Comment et pourquoi s’est imposée l’idée d’engager l’Opéra Comique dans le développement durable ?
Les responsables d’institutions doivent mettre au cœur de leur politique l’environnement, l’accessibilité, l’ouverture et l’égalité. L’épreuve que nous traversons aujourd’hui donne encore plus d’acuité à ces impératifs. On a peut-être été dans l’incantation, mais il y a maintenant un seuil à franchir pour passer des mots aux objectifs, de ceux-ci aux mises en œuvre.
Lorsque je suis arrivé à la direction de l’Opéra Comique en 2015, à l’aube de dix-huit mois de travaux, j’ai commencé par travailler sur l’accessibilité, la diversité et l’égalité, afin de mettre cette politique en œuvre à la réouverture. L’Opéra Comique est ainsi l’un des premiers établissements publics du spectacle vivant à avoir obtenu les deux labels égalité et diversité délivrés par l’afnor. Nous avions déjà commencé, sous la direction de Jérôme Deschamps dont j’étais l’adjoint, à travailler sur la question environnementale. D’abord au sein de notre atelier costumes – le seul que nous ayons, car nous travaillons avec des ateliers de décors indépendants. Pratique du réemploi et recherche militante sur la teinture naturelle s’y déroulent depuis 2008. Tout cela est devenu prioritaire, et nous a engagés dans une réflexion plus globale.
Je comprends bien, mais c’est plus facile, comme personne, comme individu, de prendre en compte la question environnementale et d’engager une série de comportements et de gestes, alors quand il s’agit d’une grande institution, j’imagine que c’est autre chose…

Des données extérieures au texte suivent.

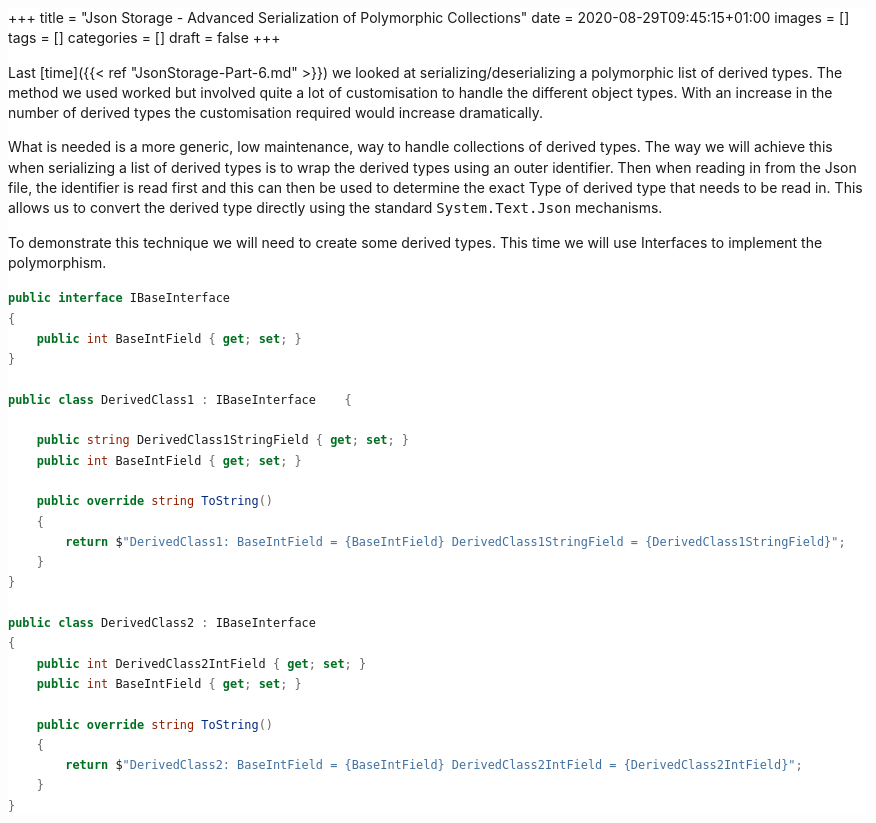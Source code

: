 +++
title = "Json Storage - Advanced Serialization of Polymorphic Collections"
date = 2020-08-29T09:45:15+01:00
images = []
tags = []
categories = []
draft = false
+++

Last [time]({{< ref "JsonStorage-Part-6.md" >}}) we looked at serializing/deserializing a polymorphic list of derived types. The method we used worked but involved quite a lot of customisation to handle the different object types. With an increase in the number of derived types the customisation required would increase dramatically.

What is needed is a more generic, low maintenance, way to handle collections of derived types. The way we will achieve this when serializing a list of derived types is to wrap the derived types using an outer identifier. Then when reading in from the Json file, the identifier is read first and this can then be used to determine the exact Type of derived type that needs to be read in. This allows us to convert the derived type directly using the standard <kbd>System.Text.Json</kbd> mechanisms.

To demonstrate this technique we will need to create some derived types.  This time we will use Interfaces to implement the polymorphism.

``` csharp {linenos=false}
public interface IBaseInterface
{
    public int BaseIntField { get; set; }
}

public class DerivedClass1 : IBaseInterface    {

    public string DerivedClass1StringField { get; set; }
    public int BaseIntField { get; set; }

    public override string ToString()
    {
        return $"DerivedClass1: BaseIntField = {BaseIntField} DerivedClass1StringField = {DerivedClass1StringField}";
    }
}

public class DerivedClass2 : IBaseInterface
{
    public int DerivedClass2IntField { get; set; }
    public int BaseIntField { get; set; }

    public override string ToString()
    {
        return $"DerivedClass2: BaseIntField = {BaseIntField} DerivedClass2IntField = {DerivedClass2IntField}";
    }
}
```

En effet. Prenons l’exemple de l’accessibilité des théâtres aux personnes souffrant de handicaps psychiques et mentaux. Elles goûtent la musique et le spectacle, dont on connaît les vertus thérapeutiques, mais elles peuvent manifester leurs émotions de façon inhabituelle, bruyante, ou avoir besoin par moment de quitter leur place.
Nous voulions étudier la possibilité d’accueillir ces personnes à tous nos spectacles. Accompagnés par l’association Ciné-ma différence, nous avons passé deux ans à préparer nos artistes, à former nos équipes et à informer notre public. Nos premières séances Relax ont été expérimentées en 2018. Nous en proposons maintenant quasiment une par production. Le travail a été long, certaines séances ont été houleuses, tout le monde a dû faire des efforts. Aujourd’hui, le programme est bien encadré, bien reçu, stabilisé. Nous savons même en faire la promotion chez nos partenaires.
La question environnementale vient aussi bousculer nos habitudes, nos convictions et nos pratiques. La question est moins d’être ambitieux et actifs que d’identifier à quel prix et comment. Non seulement l’Opéra Comique ne fabrique pas ses décors in situ, ni dans des ateliers proches de Paris, mais il fait voyager ses spectacles – beaucoup même, parce que notre modèle économique repose sur la tournée et la coproduction. C’est vertueux à maints égards : nous multiplions nos spectateurs et partageons le coût de la création avec les scènes partenaires. Mais cela engage beaucoup de voyages pour les artistes, les costumes, les décors. Faut-il reconstruire ceux-ci pour éviter les transports ? Ce serait plus coûteux, dispendieux en termes de matériaux. Faut-il les concevoir plus sobres dès le début, les alléger pour les tournées, les imaginer modulaires, numériques ? Avec quels impacts sur la liberté de création, sur l’ambition et l’éclectisme artistiques, sur la valorisation de nos métiers d’art, et enfin sur la satisfaction du public ?
Ainsi, ce n’est pas le tout d’identifier des solutions écoresponsables. Il faut les accompagner d’une réflexion sur les métiers d’excellence qui assurent la qualité du spectacle vivant, et ne pas perdre l’ambition artistique. Il faut donc associer créateurs et metteurs en scène à notre réflexion. Que sont-ils prêts à faire ? Comment ne pas entraver leur liberté ? On ne peut pas leur imposer un cadre scénographique prédéterminé : la création suppose la liberté esthétique. L’écoresponsabilité ne peut donc être une fin en soi pour le spectacle vivant. C’est avec les jeunes metteurs en scène, qui sont très sensibles à ces questions, que nous trouverons des voies d’avenir.